Fashion explores Time but forgets the Future
Virgil Abloh and Alessandro Michele offers different visions of what time means in contemporary culture
January 17th, 2020
A pendulum swaying incessantly on the catwalk and a clock designed to run counter clockwise.
Time - in its highest meaning - was the main theme chosen by Alessandro Michele and Virgil Abloh in the Gucci and Louis Vuitton FW20 men's fashion shows in Milan and Paris.
Possibly one of the widest topics that has filled philosophy books throughout centuries and cultures, is today explored by fashion, at a time when brands and stylists have reached a weight and influence in global pop culture such as to be able to offer a vision on a theme so complex and philosophical.
Michele and Abloh's perspectives on Time have similarities and differences: both read Time as something non-linear - inexorable and dysfunctional - almost like a law that hangs over Man, which however tries to escape from it.
The set of the Gucci fashion show celebrating Michele's 5 years as creative director rotates metaphorically around a huge mechanical pendulum that sways between the models. The catwalk of Palazzo delle Scintille was covered with black sand, as if an enormous hourglass has overturned on the set. Instead, the public was sitting on long wooden benches reminiscent of university desks, the show's notes were presented in the form of a protocol sheet folded in half and the parade was promoted by a video of tbt pictures with the hashtag #ravelikeyouare5.
Michele designs a journey into childhood that becomes an escape from the present Time, a return to the purity of childhood before institutions and society force the human being into rules and uniforms.
“Going back to infancy means going back in time and this is the key to redefine things. Time is something that you can't stop, that's why I'm not nostalgic, but you can learn from everything in the past to be stimulated and inspired for the future." Said Michele to NowFashion following the show.

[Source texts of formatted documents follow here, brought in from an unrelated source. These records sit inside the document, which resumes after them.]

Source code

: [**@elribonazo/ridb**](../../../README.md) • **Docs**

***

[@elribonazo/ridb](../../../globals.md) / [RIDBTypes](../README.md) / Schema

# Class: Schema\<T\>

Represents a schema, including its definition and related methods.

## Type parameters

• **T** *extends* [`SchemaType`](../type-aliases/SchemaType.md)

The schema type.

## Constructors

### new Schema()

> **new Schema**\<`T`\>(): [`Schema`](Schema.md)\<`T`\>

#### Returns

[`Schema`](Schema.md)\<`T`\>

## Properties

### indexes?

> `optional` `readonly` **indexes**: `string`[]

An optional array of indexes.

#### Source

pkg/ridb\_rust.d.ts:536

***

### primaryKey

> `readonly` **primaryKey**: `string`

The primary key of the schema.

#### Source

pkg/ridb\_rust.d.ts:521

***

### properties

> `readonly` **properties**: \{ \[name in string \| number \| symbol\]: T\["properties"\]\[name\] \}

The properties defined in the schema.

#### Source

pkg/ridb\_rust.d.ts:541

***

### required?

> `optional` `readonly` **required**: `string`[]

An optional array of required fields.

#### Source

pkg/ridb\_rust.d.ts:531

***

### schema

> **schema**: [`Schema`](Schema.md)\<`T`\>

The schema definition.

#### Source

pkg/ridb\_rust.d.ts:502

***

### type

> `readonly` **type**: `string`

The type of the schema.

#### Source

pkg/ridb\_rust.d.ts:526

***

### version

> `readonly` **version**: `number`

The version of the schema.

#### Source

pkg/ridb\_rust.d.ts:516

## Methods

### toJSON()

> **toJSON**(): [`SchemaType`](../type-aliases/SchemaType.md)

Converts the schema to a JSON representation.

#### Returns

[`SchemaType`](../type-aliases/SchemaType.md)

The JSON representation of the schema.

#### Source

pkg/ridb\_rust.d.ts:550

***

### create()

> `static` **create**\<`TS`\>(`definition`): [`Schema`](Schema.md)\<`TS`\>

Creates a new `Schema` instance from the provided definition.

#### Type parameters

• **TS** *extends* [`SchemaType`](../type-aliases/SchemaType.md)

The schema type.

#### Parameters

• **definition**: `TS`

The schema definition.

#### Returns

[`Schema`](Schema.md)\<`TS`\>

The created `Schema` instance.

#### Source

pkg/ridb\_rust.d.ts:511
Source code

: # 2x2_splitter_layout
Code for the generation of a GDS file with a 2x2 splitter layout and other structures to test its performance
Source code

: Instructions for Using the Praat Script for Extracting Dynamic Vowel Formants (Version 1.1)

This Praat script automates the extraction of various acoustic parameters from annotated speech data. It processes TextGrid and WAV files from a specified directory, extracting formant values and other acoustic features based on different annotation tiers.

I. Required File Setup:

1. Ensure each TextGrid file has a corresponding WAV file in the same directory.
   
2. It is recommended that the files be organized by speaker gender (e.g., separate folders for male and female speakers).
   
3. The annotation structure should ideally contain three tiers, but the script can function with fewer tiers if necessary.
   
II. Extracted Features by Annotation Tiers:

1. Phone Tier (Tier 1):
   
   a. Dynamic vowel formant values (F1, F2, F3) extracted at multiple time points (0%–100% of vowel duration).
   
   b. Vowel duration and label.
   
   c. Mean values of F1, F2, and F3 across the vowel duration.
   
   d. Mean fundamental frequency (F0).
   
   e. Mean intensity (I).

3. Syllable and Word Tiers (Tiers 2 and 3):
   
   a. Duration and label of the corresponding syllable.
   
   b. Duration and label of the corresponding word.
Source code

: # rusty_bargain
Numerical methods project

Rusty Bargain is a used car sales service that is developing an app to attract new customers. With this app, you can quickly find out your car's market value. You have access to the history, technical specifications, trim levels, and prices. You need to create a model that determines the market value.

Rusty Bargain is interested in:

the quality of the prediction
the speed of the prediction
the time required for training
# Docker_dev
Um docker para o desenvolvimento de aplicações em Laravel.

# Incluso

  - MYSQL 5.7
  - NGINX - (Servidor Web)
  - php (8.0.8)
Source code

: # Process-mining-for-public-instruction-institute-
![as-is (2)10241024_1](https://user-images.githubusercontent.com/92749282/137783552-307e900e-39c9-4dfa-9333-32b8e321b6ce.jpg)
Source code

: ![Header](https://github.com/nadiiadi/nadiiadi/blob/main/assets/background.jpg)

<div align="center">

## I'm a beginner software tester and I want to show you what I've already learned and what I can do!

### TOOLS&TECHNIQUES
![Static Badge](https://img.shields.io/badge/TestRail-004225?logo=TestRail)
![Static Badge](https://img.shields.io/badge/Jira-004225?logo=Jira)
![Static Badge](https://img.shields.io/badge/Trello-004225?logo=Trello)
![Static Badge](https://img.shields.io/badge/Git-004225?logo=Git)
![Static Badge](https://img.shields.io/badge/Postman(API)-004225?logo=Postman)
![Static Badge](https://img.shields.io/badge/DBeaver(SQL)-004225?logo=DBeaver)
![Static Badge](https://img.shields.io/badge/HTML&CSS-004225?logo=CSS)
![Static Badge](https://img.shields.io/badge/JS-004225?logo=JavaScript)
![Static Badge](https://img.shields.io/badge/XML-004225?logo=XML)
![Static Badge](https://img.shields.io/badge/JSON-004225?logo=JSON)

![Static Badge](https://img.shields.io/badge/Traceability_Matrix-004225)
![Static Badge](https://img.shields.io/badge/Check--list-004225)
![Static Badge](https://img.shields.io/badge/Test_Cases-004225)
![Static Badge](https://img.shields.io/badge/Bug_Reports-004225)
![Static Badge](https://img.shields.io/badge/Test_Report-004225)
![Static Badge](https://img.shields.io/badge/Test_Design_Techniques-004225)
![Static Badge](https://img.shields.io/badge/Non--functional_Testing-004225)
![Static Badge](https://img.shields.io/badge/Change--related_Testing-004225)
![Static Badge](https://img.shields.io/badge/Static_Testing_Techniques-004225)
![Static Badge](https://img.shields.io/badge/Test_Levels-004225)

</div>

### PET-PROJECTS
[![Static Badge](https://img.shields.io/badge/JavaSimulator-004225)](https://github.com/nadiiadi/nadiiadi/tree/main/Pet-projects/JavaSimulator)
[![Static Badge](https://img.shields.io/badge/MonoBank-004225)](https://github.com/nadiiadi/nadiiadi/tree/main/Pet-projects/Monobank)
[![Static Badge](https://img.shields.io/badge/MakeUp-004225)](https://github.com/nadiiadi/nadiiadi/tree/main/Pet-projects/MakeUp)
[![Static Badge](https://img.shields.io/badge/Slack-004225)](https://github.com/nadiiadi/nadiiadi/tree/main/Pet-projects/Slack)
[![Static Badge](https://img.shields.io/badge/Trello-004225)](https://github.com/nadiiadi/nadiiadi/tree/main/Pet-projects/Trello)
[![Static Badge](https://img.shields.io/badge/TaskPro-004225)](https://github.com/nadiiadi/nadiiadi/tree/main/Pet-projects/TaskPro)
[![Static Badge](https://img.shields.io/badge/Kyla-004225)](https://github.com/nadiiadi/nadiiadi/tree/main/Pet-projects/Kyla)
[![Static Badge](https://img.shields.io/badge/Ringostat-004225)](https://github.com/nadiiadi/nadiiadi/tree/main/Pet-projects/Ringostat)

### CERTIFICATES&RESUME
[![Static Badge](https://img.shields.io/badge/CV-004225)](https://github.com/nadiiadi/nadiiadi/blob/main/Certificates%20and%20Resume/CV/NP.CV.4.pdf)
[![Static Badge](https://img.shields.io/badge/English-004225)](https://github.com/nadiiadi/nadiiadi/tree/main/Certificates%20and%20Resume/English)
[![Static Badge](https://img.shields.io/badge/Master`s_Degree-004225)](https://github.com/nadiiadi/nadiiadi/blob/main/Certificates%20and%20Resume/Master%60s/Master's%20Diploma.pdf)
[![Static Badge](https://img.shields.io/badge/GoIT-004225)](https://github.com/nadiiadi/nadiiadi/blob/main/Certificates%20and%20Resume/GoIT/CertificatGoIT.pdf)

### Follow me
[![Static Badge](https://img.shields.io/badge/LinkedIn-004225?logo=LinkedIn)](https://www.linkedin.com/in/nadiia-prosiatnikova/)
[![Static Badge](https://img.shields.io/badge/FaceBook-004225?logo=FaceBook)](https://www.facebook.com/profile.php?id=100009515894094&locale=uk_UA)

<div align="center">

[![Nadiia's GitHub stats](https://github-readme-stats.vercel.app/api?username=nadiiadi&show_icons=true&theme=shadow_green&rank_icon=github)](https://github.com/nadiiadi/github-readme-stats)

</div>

In Virgil's fashion show, time does not exist, it stops - or goes backwards - relieving humans from the inexorable tyranny of Time, where the rules of the world do not exist. The references to surrealist art are evident and always dear to Virgil: the artistic movement that began in the 1920s was interested in reversing the ordinary, redefining the familiar with a new meaning. Dalì imitates art in life, Virgil's streetwear imitates formal dress.
Future, although a great theme in the vision of contemporary culture: when it is imagined , we cannot help but imagine it as a frightening place, where technology will consume man. The accusation of having stopped imagining the future with enthusiasm and optimism is a shortcoming common to all the arts and sciences. Directors, artists, historians and anthropologists prefer to take refuge in history or fantasy, because as Yuval Noah Harari often emphasizes: the rhythm of the social, political and aesthetic change is so fast and complex that every human prediction is a gamble compared to the data-driven precision of an algorithm.
Abloh and Michele offer human resistance to contemporary society, but at the same time fuel the fear of facing time in its most natural dimension, that of the future, continuing to take refuge in a very human yet childlike refusal.